Russell also shows good power and heavy hands when fighting to shed blocks in one on one situations.
He is also a violent hitter and relishes contact on every play, happily hopping in one piles and scrums and leaves a mark on arrival.
The main knocks for me on Russell is he will get paralyzed with his technique when taking on double teams, but to his credit exhibits a strong enough lower body where he at least maintains his positioning against the run. He will also keep a little upright on some plays and has trouble getting underneath blocks, but this can be worked on at the NFL level.
While Russell is not a special athlete, his football intelligence, play recognition, enthusiasm, motor, and consistency certainly gives him a chance of being a rotational NFL one-technique with upside to turn into an eventual starter.
For a Jaguars team that is slated to have $54 million-plus in their defensive line for 2020 (and that’s before a potential Yannick Ngaokoue extension), that is a welcome assessment as Russell can give them flexibility to knock down that 29.22% positional cap allocation next year.
In full transparency, I had a late fourth/early fifth round grade on Russell heading into the draft, so for the Jaguars to snag him in the seventh round is good business in my opinion.
It remains to be seen whether Russell makes the 53 man roster after final cuts, but if he shows any semblance of a pulse in the preseason I’d wager he likely makes it over a guy like Eli Ankou, who the team seems to really like but just hasn’t been able to consistently stay healthy and available. It’s possible the Jaguars could try and “hide” Russell on the practice squad for the 2019 season, but then they would be exposing him to perhaps another AFC South team scooping him and adding some much needed depth to the interior defensive line.
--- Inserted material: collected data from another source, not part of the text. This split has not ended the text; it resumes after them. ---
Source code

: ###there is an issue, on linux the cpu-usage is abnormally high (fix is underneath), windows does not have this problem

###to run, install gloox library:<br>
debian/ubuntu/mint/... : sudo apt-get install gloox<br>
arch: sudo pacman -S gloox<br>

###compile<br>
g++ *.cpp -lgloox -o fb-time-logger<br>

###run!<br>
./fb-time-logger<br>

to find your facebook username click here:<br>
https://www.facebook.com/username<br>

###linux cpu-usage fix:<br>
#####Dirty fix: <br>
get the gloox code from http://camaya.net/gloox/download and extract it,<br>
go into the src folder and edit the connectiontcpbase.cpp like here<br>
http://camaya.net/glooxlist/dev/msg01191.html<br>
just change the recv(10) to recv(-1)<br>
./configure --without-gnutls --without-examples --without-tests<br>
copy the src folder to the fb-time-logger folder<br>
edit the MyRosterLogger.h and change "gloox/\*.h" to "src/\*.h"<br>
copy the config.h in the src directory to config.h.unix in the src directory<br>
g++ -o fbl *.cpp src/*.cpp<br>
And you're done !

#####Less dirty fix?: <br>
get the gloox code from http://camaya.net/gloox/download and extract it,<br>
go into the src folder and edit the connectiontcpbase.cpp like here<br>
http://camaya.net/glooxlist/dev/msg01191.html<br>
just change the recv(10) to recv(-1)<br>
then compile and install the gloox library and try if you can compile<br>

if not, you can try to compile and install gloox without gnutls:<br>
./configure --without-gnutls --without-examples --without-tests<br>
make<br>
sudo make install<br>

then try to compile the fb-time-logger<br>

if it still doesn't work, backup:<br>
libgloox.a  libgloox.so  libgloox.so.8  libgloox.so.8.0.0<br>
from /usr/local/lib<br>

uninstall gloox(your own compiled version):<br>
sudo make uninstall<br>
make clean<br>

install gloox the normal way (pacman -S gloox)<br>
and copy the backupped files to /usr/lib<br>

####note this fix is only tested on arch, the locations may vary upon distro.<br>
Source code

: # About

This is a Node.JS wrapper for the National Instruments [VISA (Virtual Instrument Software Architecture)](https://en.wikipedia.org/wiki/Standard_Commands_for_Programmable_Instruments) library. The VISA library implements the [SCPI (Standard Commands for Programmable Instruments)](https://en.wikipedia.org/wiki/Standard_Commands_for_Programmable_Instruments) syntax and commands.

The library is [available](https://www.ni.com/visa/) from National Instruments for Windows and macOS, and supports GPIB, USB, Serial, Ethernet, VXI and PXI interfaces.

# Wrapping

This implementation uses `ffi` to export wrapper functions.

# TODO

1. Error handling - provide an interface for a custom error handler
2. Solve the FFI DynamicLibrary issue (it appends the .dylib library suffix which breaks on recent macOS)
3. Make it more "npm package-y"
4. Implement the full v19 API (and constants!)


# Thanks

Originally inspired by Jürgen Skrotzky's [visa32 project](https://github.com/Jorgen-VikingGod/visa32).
In the meantime, Russell should get plenty of run in the preseason and I’ll be studying to see how well he can take on double teams and occupy blockers to open up space for the linebackers behind him to make plays. His ability to flash pass rushing upside is also a plus, but that’s not the reason the Jaguars are bringing him in here, so don’t knock him if he doesn’t blow up the box score against other third and fourth-stringers.
Ultimately, I see Russell as a guy who may not be active on game days this year, but takes a “redshirt” year learning from guys like Abry Jones and Marcell Dareus to perhaps take over as the backup one-tech nose tackle behind Dareus (or Abry, if Dareus doesn’t re-structure and gets released).
Long story short, whichever one of those guys isn’t wearing teal and black in 2020, Russell is likely being groomed to step in at that point.